▸ **Materials provided**
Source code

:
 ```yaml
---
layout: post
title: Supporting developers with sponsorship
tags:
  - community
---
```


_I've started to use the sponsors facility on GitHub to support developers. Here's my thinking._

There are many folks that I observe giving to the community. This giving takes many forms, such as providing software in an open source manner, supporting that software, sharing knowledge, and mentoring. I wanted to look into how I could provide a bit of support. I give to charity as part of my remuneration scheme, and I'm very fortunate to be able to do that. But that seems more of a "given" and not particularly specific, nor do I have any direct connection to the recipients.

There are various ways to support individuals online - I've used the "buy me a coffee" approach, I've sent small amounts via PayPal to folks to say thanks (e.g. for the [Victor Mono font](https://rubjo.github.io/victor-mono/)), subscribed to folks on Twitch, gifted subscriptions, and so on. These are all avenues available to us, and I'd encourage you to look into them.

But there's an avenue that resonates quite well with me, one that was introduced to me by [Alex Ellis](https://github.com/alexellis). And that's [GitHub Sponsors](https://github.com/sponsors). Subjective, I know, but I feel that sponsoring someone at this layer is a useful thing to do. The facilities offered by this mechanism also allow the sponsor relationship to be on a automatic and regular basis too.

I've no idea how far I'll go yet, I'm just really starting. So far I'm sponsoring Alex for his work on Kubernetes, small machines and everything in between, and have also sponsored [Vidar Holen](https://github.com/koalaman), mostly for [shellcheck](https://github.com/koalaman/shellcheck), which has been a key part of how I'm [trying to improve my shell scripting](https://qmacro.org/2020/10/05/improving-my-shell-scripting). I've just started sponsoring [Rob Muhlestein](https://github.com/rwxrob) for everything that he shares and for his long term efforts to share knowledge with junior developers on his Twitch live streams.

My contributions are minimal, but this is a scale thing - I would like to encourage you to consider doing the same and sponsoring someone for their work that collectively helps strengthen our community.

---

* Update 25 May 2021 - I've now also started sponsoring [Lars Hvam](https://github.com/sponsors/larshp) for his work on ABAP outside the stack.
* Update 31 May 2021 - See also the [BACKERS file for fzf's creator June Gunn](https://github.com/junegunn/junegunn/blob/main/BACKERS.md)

▸ **Task statement**
What you should output is every line of the records above, from the first through the line containing "There are various", unchanged.

▸ **Response area**
Source code

:
 ```yaml
---
layout: post
title: Supporting developers with sponsorship
tags:
  - community
---
```


_I've started to use the sponsors facility on GitHub to support developers. Here's my thinking._

There are many folks that I observe giving to the community. This giving takes many forms, such as providing software in an open source manner, supporting that software, sharing knowledge, and mentoring. I wanted to look into how I could provide a bit of support. I give to charity as part of my remuneration scheme, and I'm very fortunate to be able to do that. But that seems more of a "given" and not particularly specific, nor do I have any direct connection to the recipients.

There are various ways to support individuals online - I've used the "buy me a coffee" approach, I've sent small amounts via PayPal to folks to say thanks (e.g. for the [Victor Mono font](https://rubjo.github.io/victor-mono/)), subscribed to folks on Twitch, gifted subscriptions, and so on. These are all avenues available to us, and I'd encourage you to look into them.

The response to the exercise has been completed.